> _Your assignment_: Every line of the data below needs to be reproduced exactly.
--- Data provided Enclosed Below ---
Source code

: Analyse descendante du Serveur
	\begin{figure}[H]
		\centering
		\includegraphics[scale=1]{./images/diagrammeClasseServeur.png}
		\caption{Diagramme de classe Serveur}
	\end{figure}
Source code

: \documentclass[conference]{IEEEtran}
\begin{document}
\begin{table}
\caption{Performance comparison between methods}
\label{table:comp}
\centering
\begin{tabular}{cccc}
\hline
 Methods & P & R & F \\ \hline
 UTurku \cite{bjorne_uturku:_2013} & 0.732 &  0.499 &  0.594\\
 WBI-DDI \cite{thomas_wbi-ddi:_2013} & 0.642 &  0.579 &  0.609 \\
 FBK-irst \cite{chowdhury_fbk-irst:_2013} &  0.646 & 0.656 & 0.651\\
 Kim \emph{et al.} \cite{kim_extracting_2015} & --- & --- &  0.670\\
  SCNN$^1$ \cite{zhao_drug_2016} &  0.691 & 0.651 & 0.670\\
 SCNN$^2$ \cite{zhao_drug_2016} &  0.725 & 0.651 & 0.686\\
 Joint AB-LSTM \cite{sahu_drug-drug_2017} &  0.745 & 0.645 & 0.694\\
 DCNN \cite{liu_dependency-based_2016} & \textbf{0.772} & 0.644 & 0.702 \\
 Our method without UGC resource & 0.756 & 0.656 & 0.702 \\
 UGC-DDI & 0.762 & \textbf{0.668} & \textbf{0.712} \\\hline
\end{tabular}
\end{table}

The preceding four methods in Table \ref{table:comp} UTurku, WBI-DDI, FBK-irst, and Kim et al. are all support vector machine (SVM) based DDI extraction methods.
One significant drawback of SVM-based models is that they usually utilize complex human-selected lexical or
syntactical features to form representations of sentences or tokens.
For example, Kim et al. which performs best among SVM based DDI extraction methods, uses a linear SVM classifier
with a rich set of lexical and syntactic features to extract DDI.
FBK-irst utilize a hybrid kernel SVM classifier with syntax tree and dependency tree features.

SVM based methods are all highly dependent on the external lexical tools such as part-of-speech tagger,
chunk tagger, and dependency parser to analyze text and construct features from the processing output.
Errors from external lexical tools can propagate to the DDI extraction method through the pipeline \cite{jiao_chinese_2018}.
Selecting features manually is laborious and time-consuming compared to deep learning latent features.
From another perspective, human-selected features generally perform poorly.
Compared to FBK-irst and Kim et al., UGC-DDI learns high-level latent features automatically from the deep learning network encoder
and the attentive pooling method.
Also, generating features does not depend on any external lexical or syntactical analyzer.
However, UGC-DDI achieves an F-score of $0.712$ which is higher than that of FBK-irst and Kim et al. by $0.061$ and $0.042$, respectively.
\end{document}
--- End of Enclosed Data provided ---
> _Your solution_:
Source code

: Analyse descendante du Serveur
	\begin{figure}[H]
		\centering
		\includegraphics[scale=1]{./images/diagrammeClasseServeur.png}
		\caption{Diagramme de classe Serveur}
	\end{figure}
Source code

: \documentclass[conference]{IEEEtran}
\begin{document}
\begin{table}
\caption{Performance comparison between methods}
\label{table:comp}
\centering
\begin{tabular}{cccc}
\hline
 Methods & P & R & F \\ \hline
 UTurku \cite{bjorne_uturku:_2013} & 0.732 &  0.499 &  0.594\\
 WBI-DDI \cite{thomas_wbi-ddi:_2013} & 0.642 &  0.579 &  0.609 \\
 FBK-irst \cite{chowdhury_fbk-irst:_2013} &  0.646 & 0.656 & 0.651\\
 Kim \emph{et al.} \cite{kim_extracting_2015} & --- & --- &  0.670\\
  SCNN$^1$ \cite{zhao_drug_2016} &  0.691 & 0.651 & 0.670\\
 SCNN$^2$ \cite{zhao_drug_2016} &  0.725 & 0.651 & 0.686\\
 Joint AB-LSTM \cite{sahu_drug-drug_2017} &  0.745 & 0.645 & 0.694\\
 DCNN \cite{liu_dependency-based_2016} & \textbf{0.772} & 0.644 & 0.702 \\
 Our method without UGC resource & 0.756 & 0.656 & 0.702 \\
 UGC-DDI & 0.762 & \textbf{0.668} & \textbf{0.712} \\\hline
\end{tabular}
\end{table}

The preceding four methods in Table \ref{table:comp} UTurku, WBI-DDI, FBK-irst, and Kim et al. are all support vector machine (SVM) based DDI extraction methods.
One significant drawback of SVM-based models is that they usually utilize complex human-selected lexical or
syntactical features to form representations of sentences or tokens.
For example, Kim et al. which performs best among SVM based DDI extraction methods, uses a linear SVM classifier
with a rich set of lexical and syntactic features to extract DDI.
FBK-irst utilize a hybrid kernel SVM classifier with syntax tree and dependency tree features.

SVM based methods are all highly dependent on the external lexical tools such as part-of-speech tagger,
chunk tagger, and dependency parser to analyze text and construct features from the processing output.
Errors from external lexical tools can propagate to the DDI extraction method through the pipeline \cite{jiao_chinese_2018}.
Selecting features manually is laborious and time-consuming compared to deep learning latent features.
From another perspective, human-selected features generally perform poorly.
Compared to FBK-irst and Kim et al., UGC-DDI learns high-level latent features automatically from the deep learning network encoder
and the attentive pooling method.
Also, generating features does not depend on any external lexical or syntactical analyzer.
However, UGC-DDI achieves an F-score of $0.712$ which is higher than that of FBK-irst and Kim et al. by $0.061$ and $0.042$, respectively.
\end{document}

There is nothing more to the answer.